Overhead of arm64 LSE per-CPU atomics?

Wed Nov 5 09:40:32 PST 2025

On Wed, Nov 05, 2025 at 05:15:51PM +0000, Catalin Marinas wrote:
> On Wed, Nov 05, 2025 at 08:25:51AM -0800, Paul E. McKenney wrote:
> > On Wed, Nov 05, 2025 at 03:34:21PM +0000, Catalin Marinas wrote:
> > > Given that this_cpu_*() are meant for the local CPU, there's less risk
> > > of cache line bouncing between CPUs, so I'm happy to change them to
> > > either use PRFM or LDADD (I think I prefer the latter). This would not
> > > be a generic change for the other atomics, only the per-CPU ones.
> > 
> > I have easy access to only the one type of ARM system, and of course
> > the choice must be driven by a wide range of systems.  But yes, it
> > would be much better if we can just use this_cpu_inc().  I will use the
> > non-atomics protected by interrupt disabling in the meantime, but look
> > forward to being able to switch back.
> 
> BTW, did you find a problem with this_cpu_inc() in normal use with SRCU
> or just in a microbenchmark hammering them? From what I understand from
> the hardware folk, doing STADD in a loop saturates some queues in the
> interconnect and slows down eventually.

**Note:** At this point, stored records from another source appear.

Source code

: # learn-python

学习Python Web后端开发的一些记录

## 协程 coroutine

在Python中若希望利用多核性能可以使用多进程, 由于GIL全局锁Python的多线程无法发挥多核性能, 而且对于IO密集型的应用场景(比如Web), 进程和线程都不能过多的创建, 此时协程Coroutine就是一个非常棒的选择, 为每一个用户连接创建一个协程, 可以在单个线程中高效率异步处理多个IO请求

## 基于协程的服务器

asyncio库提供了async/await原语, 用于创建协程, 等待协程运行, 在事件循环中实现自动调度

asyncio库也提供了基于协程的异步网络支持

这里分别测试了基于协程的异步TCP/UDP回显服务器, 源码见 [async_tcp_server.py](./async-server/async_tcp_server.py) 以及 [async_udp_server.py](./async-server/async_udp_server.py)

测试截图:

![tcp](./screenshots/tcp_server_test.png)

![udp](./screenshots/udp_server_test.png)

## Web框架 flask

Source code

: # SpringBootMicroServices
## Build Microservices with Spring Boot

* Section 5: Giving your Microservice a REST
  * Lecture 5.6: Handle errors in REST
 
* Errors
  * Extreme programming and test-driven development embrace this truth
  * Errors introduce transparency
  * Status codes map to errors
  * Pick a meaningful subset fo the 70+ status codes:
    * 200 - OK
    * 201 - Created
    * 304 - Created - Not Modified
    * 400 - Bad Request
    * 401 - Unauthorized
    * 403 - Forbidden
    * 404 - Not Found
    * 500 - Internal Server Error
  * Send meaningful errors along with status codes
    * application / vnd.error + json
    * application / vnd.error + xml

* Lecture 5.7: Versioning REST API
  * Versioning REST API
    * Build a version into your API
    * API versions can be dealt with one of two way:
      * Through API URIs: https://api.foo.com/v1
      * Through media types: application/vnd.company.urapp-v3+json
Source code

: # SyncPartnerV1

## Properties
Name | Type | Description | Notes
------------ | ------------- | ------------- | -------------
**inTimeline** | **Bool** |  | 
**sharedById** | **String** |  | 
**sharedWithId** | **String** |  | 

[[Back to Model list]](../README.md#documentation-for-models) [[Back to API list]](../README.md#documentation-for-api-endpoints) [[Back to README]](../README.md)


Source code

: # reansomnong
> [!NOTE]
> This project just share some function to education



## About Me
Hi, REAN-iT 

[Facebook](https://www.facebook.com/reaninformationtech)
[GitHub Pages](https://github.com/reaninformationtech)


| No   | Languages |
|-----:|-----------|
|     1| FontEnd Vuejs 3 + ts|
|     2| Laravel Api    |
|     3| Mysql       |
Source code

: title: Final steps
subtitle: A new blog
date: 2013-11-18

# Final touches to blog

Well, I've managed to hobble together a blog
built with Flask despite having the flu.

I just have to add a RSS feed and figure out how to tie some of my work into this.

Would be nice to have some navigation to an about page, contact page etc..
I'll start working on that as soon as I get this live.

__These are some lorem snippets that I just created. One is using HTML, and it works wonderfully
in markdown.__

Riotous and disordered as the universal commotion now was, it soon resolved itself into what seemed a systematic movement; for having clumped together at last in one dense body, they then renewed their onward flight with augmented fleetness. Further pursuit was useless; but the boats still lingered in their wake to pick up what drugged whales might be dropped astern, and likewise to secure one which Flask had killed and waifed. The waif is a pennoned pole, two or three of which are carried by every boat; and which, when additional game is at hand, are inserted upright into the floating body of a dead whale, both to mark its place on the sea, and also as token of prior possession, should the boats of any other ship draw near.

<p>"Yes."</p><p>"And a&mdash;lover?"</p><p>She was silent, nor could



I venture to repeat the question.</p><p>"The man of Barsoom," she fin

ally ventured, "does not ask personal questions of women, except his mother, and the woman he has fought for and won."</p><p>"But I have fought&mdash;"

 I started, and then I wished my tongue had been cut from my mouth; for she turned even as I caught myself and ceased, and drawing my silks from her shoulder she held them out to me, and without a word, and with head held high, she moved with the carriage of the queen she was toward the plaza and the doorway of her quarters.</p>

In normal use, it's just a
> posted operation not affecting the subsequent instructions (or at least
> that's the theory).

Only in a microbenchmark, and Breno did not find any issues in larger
benchmarks, so good to hear!

Now, some non-arm64 systems deal with it just fine, but perhaps I owe
everyone an apology for the firedrill.

But let me put it this way...  Would you ack an SRCU patch that resulted
in 100ns microbenchmark numbers on arm64 compared to <2ns numbers on
other systems?

							Thanx, Paul